"Pinocchio" di don Romeo Maggioni quindicesima puntata


LE SOLITE STORIE
L'osteria del Gambero rosso

Seconda notte "senza padre" per Pinocchio sulla strada di una compagnia poco raccomandabile, appunto il Gatto e la Volpe: una china inclinata dove più nulla riesce a trattenerlo. Già all'osteria del Gambero rosso intuisce di essersi sviato, tanto che gli diventa indigesto quel poco cibo pagato uno zecchino:
chiese uno spicchio di noce e un cantuccino di pane, e lasciò nel piatto ogni cosa.
Poi, a mezzanotte, parte per l'avventura del Campo dei miracoli. E' già nel suo cuore quella ineluttabilità al peggio che a volte prende ognuno di noi quando s'accorge d'aver fatto un passo falso, e, scoraggiato, si sente abbandonato a forze più grandi e malefiche. Anche la natura attorno sembra trattenere il respiro in attesa come d'un grande inganno e d'una .. grande desolazione:
...nella campagna non si sentiva alitare una foglia. Solamente alcuni uccellacci notturni... venivano a sbattere le ali sul naso di Pinocchio.
E' lo stato d'animo, da una parte, frutto della caparbietà che ci impedisce di tornare sulle proprie decisioni; dall'altra dell'"empietà", cioè del non credere più che "il Padre mio lavora sempre - dice Gesù - e anch'io lavoro" (Gv 5,17), ...anche e soprattutto nella notte del cuore umano! L'immagine del buon pastore che va in cerca della pecora smarrita dice quanto Dio non si rassegni mai a perderci e fino all'ultimo solleciti un ripensamento!
E proprio da Dio, e dal suo portavoce interiore, la coscienza, giunge sempre, anche se discreta, una luce a rischiararci.
A Pinocchio apparve all'improvviso
pallido e opaco, come un lumino da notte entro una lampada di porcellana trasparente; "Sono l'ombra del Grillo parlante" disse una vocina fioca fioca che pareva venire dal mondo di là.
La coscienza è come la memoria viva della nostra identità più vera e del nostro destino, cioè la verità di noi stessi, fatti "a immagine di Dio"; specchio quindi nel quale si riflette e risuona il segnale di ciò che è il nostro vero bene al di là delle contraffazioni della nostra libertà pigra e deviata. Ma è proprio questa volontà prevaricatrice che quasi sempre vince, e alla 'logica' del peccatore non c'è argomento di coscienza che tenga! Se poi al "rimorso" - campanello d'allarme della coscienza - si sostituisce il "complesso di colpa" - ritenuto un indotto irrazionale dei condizionamenti sociologici -, si elimina l'unica autorevolezza che sempre la coscienza sana ha: quella della verità !

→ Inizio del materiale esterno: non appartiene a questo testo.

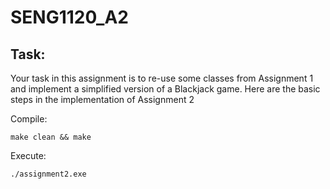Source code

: # SENG1120_A2

## Task:
Your task in this assignment is to re-use some classes from Assignment 1
and implement a simplified version of a Blackjack game. Here are the basic steps in the implementation of Assignment 2

Compile:

    make clean && make
    
Execute:

    ./assignment2.exe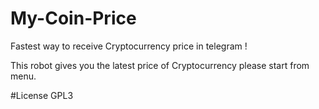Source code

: # My-Coin-Price


Fastest way to receive Cryptocurrency price in telegram !


This robot gives you the latest price of Cryptocurrency
please start from menu.


#License GPL3
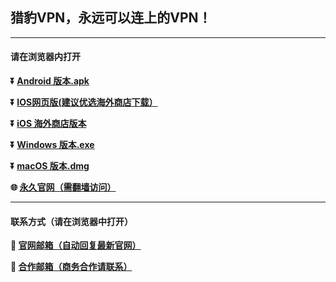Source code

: ## 猎豹VPN，永远可以连上的VPN！ #
- - - -
#### 请在浏览器内打开

**:arrow_double_down: [Android 版本.apk](https://files.telederm.cn/file/liebao-V2.2.0-GitHub.apk)**

**:arrow_double_down: [IOS网页版(建议优选海外商店下载）](https://wb.bbgw11.com/?channel=GitHub)** 

**:arrow_double_down: [iOS 海外商店版本](https://apps.apple.com/us/app/cc-vpn/id1593555019)**

**:arrow_double_down: [Windows 版本.exe](https://files.telederm.cn/file/liebao[GitHub]-v2.0.0.exe)**

**:arrow_double_down: [macOS 版本.dmg](https://files.telederm.cn/file/liebao-v2.0.3[GitHub].pkg)**

**:globe_with_meridians: [永久官网（需翻墙访问）](www.lbvpn.cc)** 
- - - -
#### 联系方式（请在浏览器中打开）

**:e-mail: [官网邮箱（自动回复最新官网）](mailto:kf@lbvpn.cc)**

**:e-mail: [合作邮箱（商务合作请联系）](mailto:liebaohz@gmail.com)**
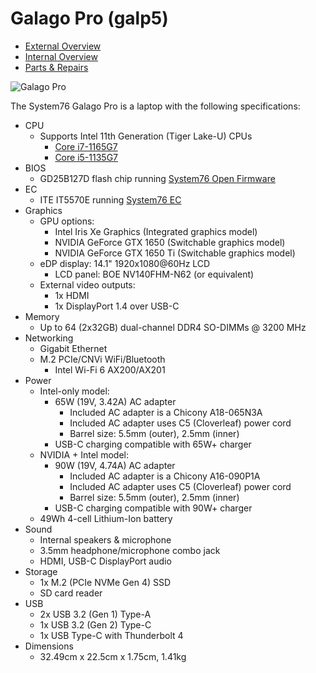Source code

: # Galago Pro (galp5)

- [External Overview](./external-overview.md)
- [Internal Overview](./internal-overview.md)
- [Parts & Repairs](./repairs.md)

![Galago Pro](./img/galp5.png)

The System76 Galago Pro is a laptop with the following specifications:

- CPU
    - Supports Intel 11th Generation (Tiger Lake-U) CPUs
        - [Core i7-1165G7](https://ark.intel.com/content/www/us/en/ark/products/208921/intel-core-i7-1165g7-processor-12m-cache-up-to-4-70-ghz-with-ipu.html)
        - [Core i5-1135G7](https://ark.intel.com/content/www/us/en/ark/products/208922/intel-core-i5-1135g7-processor-8m-cache-up-to-4-20-ghz-with-ipu.html)
- BIOS
    - GD25B127D flash chip running [System76 Open Firmware](https://github.com/system76/firmware-open)
- EC
    - ITE IT5570E running [System76 EC](https://github.com/system76/ec)
- Graphics
    - GPU options:
        - Intel Iris Xe Graphics (Integrated graphics model)
        - NVIDIA GeForce GTX 1650 (Switchable graphics model)
        - NVIDIA GeForce GTX 1650 Ti (Switchable graphics model)
    - eDP display: 14.1" 1920x1080@60Hz LCD
        - LCD panel: BOE NV140FHM-N62 (or equivalent)
    - External video outputs:
        - 1x HDMI
        - 1x DisplayPort 1.4 over USB-C
- Memory
    - Up to 64 (2x32GB) dual-channel DDR4 SO-DIMMs @ 3200 MHz
- Networking
    - Gigabit Ethernet
    - M.2 PCIe/CNVi WiFi/Bluetooth
        - Intel Wi-Fi 6 AX200/AX201
- Power
    - Intel-only model:
        - 65W (19V, 3.42A) AC adapter
            - Included AC adapter is a Chicony A18-065N3A
            - Included AC adapter uses C5 (Cloverleaf) power cord
            - Barrel size: 5.5mm (outer), 2.5mm (inner)
        - USB-C charging compatible with 65W+ charger
    - NVIDIA + Intel model:
        - 90W (19V, 4.74A) AC adapter
            - Included AC adapter is a Chicony A16-090P1A
            - Included AC adapter uses C5 (Cloverleaf) power cord
            - Barrel size: 5.5mm (outer), 2.5mm (inner)
        - USB-C charging compatible with 90W+ charger
    - 49Wh 4-cell Lithium-Ion battery
- Sound
    - Internal speakers & microphone
    - 3.5mm headphone/microphone combo jack
    - HDMI, USB-C DisplayPort audio
- Storage
    - 1x M.2 (PCIe NVMe Gen 4) SSD
    - SD card reader
- USB
    - 2x USB 3.2 (Gen 1) Type-A
    - 1x USB 3.2 (Gen 2) Type-C
    - 1x USB Type-C with Thunderbolt 4
- Dimensions
    - 32.49cm x 22.5cm x 1.75cm, 1.41kg
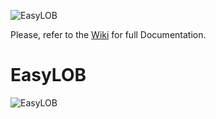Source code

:![EasyLOB](https://github.com/EasyLOB/EasyLOB-1/wiki/Media/EasyLOB.Blue.512.121.png)

Please, refer to the [Wiki](https://github.com/EasyLOB/EasyLOB/wiki) for full Documentation.

# EasyLOB

![EasyLOB](https://github.com/EasyLOB/EasyLOB-1/wiki/Media/Solution.EasyLOB.png)
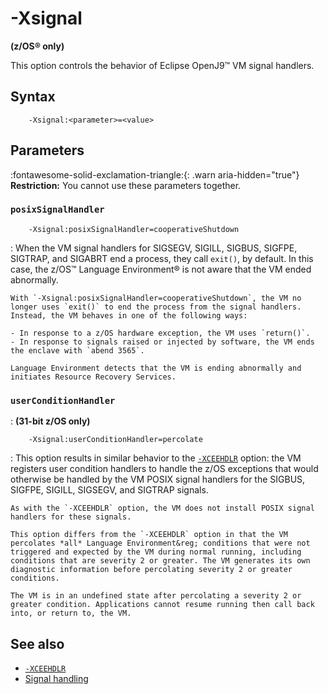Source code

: ﻿<!--
* Copyright (c) 2017, 2023 IBM Corp. and others
*
* This program and the accompanying materials are made
* available under the terms of the Eclipse Public License 2.0
* which accompanies this distribution and is available at
* https://www.eclipse.org/legal/epl-2.0/ or the Apache
* License, Version 2.0 which accompanies this distribution and
* is available at https://www.apache.org/licenses/LICENSE-2.0.
*
* This Source Code may also be made available under the
* following Secondary Licenses when the conditions for such
* availability set forth in the Eclipse Public License, v. 2.0
* are satisfied: GNU General Public License, version 2 with
* the GNU Classpath Exception [1] and GNU General Public
* License, version 2 with the OpenJDK Assembly Exception [2].
*
* [1] https://www.gnu.org/software/classpath/license.html
* [2] https://openjdk.org/legal/assembly-exception.html
*
* SPDX-License-Identifier: EPL-2.0 OR Apache-2.0 OR GPL-2.0 WITH
* Classpath-exception-2.0 OR LicenseRef-GPL-2.0 WITH Assembly-exception
-->

# -Xsignal

**(z/OS&reg; only)**

This option controls the behavior of Eclipse OpenJ9&trade; VM signal handlers.

## Syntax

        -Xsignal:<parameter>=<value>

## Parameters

:fontawesome-solid-exclamation-triangle:{: .warn aria-hidden="true"} **Restriction:** You cannot use these parameters together.

### `posixSignalHandler`

        -Xsignal:posixSignalHandler=cooperativeShutdown

: When the VM signal handlers for SIGSEGV, SIGILL, SIGBUS, SIGFPE, SIGTRAP, and SIGABRT end a process, they call `exit()`, by default. In this case, the z/OS&trade; Language Environment&reg; is not aware that the VM ended abnormally.

    With `-Xsignal:posixSignalHandler=cooperativeShutdown`, the VM no longer uses `exit()` to end the process from the signal handlers. Instead, the VM behaves in one of the following ways:

    - In response to a z/OS hardware exception, the VM uses `return()`.
    - In response to signals raised or injected by software, the VM ends the enclave with `abend 3565`.

    Language Environment detects that the VM is ending abnormally and initiates Resource Recovery Services.


### `userConditionHandler`

: **(31-bit z/OS only)**

        -Xsignal:userConditionHandler=percolate

: This option results in similar behavior to the [`-XCEEHDLR`](xceehdlr.md) option: the VM registers user condition handlers to handle the z/OS exceptions that would otherwise be handled by the VM POSIX signal handlers for the SIGBUS, SIGFPE, SIGILL, SIGSEGV, and SIGTRAP signals.

    As with the `-XCEEHDLR` option, the VM does not install POSIX signal handlers for these signals.

    This option differs from the `-XCEEHDLR` option in that the VM percolates *all* Language Environment&reg; conditions that were not triggered and expected by the VM during normal running, including conditions that are severity 2 or greater. The VM generates its own diagnostic information before percolating severity 2 or greater conditions.

    The VM is in an undefined state after percolating a severity 2 or greater condition. Applications cannot resume running then call back into, or return to, the VM.


## See also

- [`-XCEEHDLR`](xceehdlr.md)
- [Signal handling](openj9_signals.md)

<!-- ==== END OF TOPIC ==== xsignal.md ==== -->
<!-- ==== END OF TOPIC ==== xsignalposixsignalhandlercooperativeshutdown.md ==== -->
<!-- ==== END OF TOPIC ==== xsignaluserconditionhandlerpercolate.md ==== -->
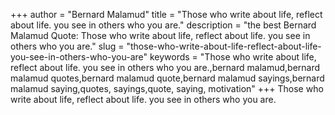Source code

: +++
author = "Bernard Malamud"
title = "Those who write about life, reflect about life. you see in others who you are."
description = "the best Bernard Malamud Quote: Those who write about life, reflect about life. you see in others who you are."
slug = "those-who-write-about-life-reflect-about-life-you-see-in-others-who-you-are"
keywords = "Those who write about life, reflect about life. you see in others who you are.,bernard malamud,bernard malamud quotes,bernard malamud quote,bernard malamud sayings,bernard malamud saying,quotes, sayings,quote, saying, motivation"
+++
Those who write about life, reflect about life. you see in others who you are.
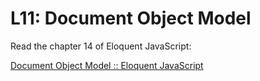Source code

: # L11: Document Object Model

Read the chapter 14 of Eloquent JavaScript:

[Document Object Model :: Eloquent JavaScript](https://eloquentjavascript.net/14_dom.html)
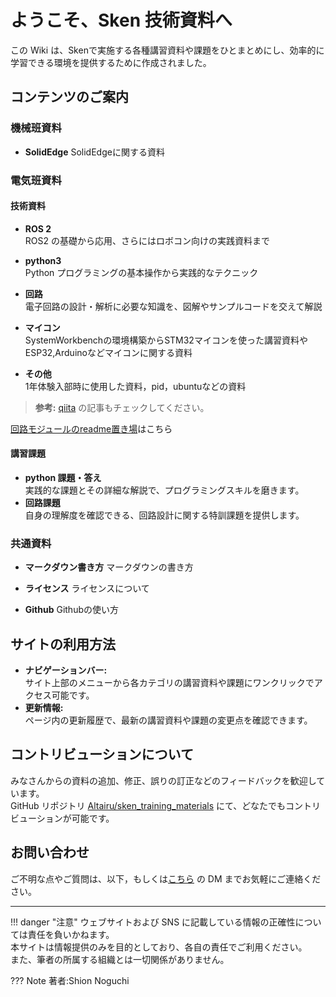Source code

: # ようこそ、Sken 技術資料へ


この Wiki は、Skenで実施する各種講習資料や課題をひとまとめにし、効率的に学習できる環境を提供するために作成されました。


## コンテンツのご案内
### 機械班資料
- **SolidEdge** 
  SolidEdgeに関する資料


### 電気班資料
#### 技術資料

- **ROS 2**  
  ROS2 の基礎から応用、さらにはロボコン向けの実践資料まで

- **python3**  
  Python プログラミングの基本操作から実践的なテクニック

- **回路**  
  電子回路の設計・解析に必要な知識を、図解やサンプルコードを交えて解説

- **マイコン**  
  SystemWorkbenchの環境構築からSTM32マイコンを使った講習資料やESP32,Arduinoなどマイコンに関する資料

- **その他**  
  1年体験入部時に使用した資料，pid，ubuntuなどの資料

> **参考:** [qiita](https://qiita.com/_Altair_) の記事もチェックしてください。

[回路モジュールのreadme置き場](https://github.com/SkenHub/Circuit-Module-Readme/tree/main/REDME)はこちら

#### 講習課題

- **python 課題・答え**  
  実践的な課題とその詳細な解説で、プログラミングスキルを磨きます。
- **回路課題**  
  自身の理解度を確認できる、回路設計に関する特訓課題を提供します。

### 共通資料
- **マークダウン書き方**
  マークダウンの書き方

- **ライセンス**
  ライセンスについて

- **Github**
  Githubの使い方


## サイトの利用方法

- **ナビゲーションバー:**  
  サイト上部のメニューから各カテゴリの講習資料や課題にワンクリックでアクセス可能です。
- **更新情報:**  
  ページ内の更新履歴で、最新の講習資料や課題の変更点を確認できます。



## コントリビューションについて

みなさんからの資料の追加、修正、誤りの訂正などのフィードバックを歓迎しています。  
GitHub リポジトリ [Altairu/sken_training_materials](https://github.com/Altairu/sken_training_materials) にて、どなたでもコントリビューションが可能です。


## お問い合わせ

ご不明な点やご質問は、以下，もしくは[こちら](https://x.com/Flying___eagle) の DM までお気軽にご連絡ください。

<script src="https://giscus.app/client.js"
        data-repo="Altairu/sken_training_materials"
        data-repo-id="R_kgDOOUfVlQ"
        data-category="General"
        data-category-id="DIC_kwDOOUfVlc4Co0Ge"
        data-mapping="pathname"
        data-strict="0"
        data-reactions-enabled="0"
        data-emit-metadata="0"
        data-input-position="bottom"
        data-theme="preferred_color_scheme"
        data-lang="ja"
        crossorigin="anonymous"
        async>
</script>

---

!!! danger "注意"
    ウェブサイトおよび SNS に記載している情報の正確性については責任を負いかねます。  
    本サイトは情報提供のみを目的としており、各自の責任でご利用ください。  
    また、筆者の所属する組織とは一切関係がありません。

??? Note
    著者:Shion Noguchi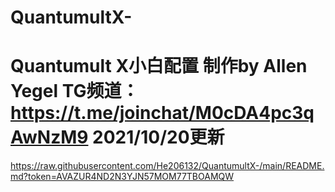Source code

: # QuantumultX-
# Quantumult X小白配置 制作by Allen Yegel TG频道：https://t.me/joinchat/M0cDA4pc3qAwNzM9 2021/10/20更新
https://raw.githubusercontent.com/He206132/QuantumultX-/main/README.md?token=AVAZUR4ND2N3YJN57MOM77TBOAMQW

Allora non esiste più che "l'imperativo ideologico": Voglio andare avanti!, l'irrazionale imperativo che deriva dal paraocchi d'una fissazione politica o d'un certo obiettivo schematizzato, senza più tener conto d'altri valori e senza più capacità critica. Anzi, ciò che è fuori dello schema sono... le solite storie! (Le solite storie della Chiesa "oscurantista", della morale "tabù", dei genitori "matusa", dei professori "dispotici", del capitale "colonizzatore", della cultura cattolica "utopica e delegittimante", ecc. . . ). E' quel dogmatismo più "clericale" di ogni clericalismo che gli ideologismi di oggi scimmiottano da una Chiesa che hanno sempre condannato come intransigente e intollerante.
Ma il risultato è ben tragico:
si spense a un tratto come si spegne un lume soffiandoci sopra, e la strada rimase più buia di prima.
Ci vogliono anni per educare un ragazzo; ma si può distruggere tutto in due mesi di scuola, o in pochi anni di ingordigia goliardica, se - come è - la cultura in cui s'immerge è all'insegna della dissacrazione, del permissivismo, della "rivoluzione"... La coscienza è l'ultima spia che segnala un pericolo, come la febbre per un corpo aggredito da virus malefici; quando la si fa tacere è come votarsi alla "deficienza immunitaria", spegnere gli anticorpi, cioè .. votarsi alla morte! V'è ben più diffusa da noi un'AIDS dell'anima, prima e più ancora di quella del corpo!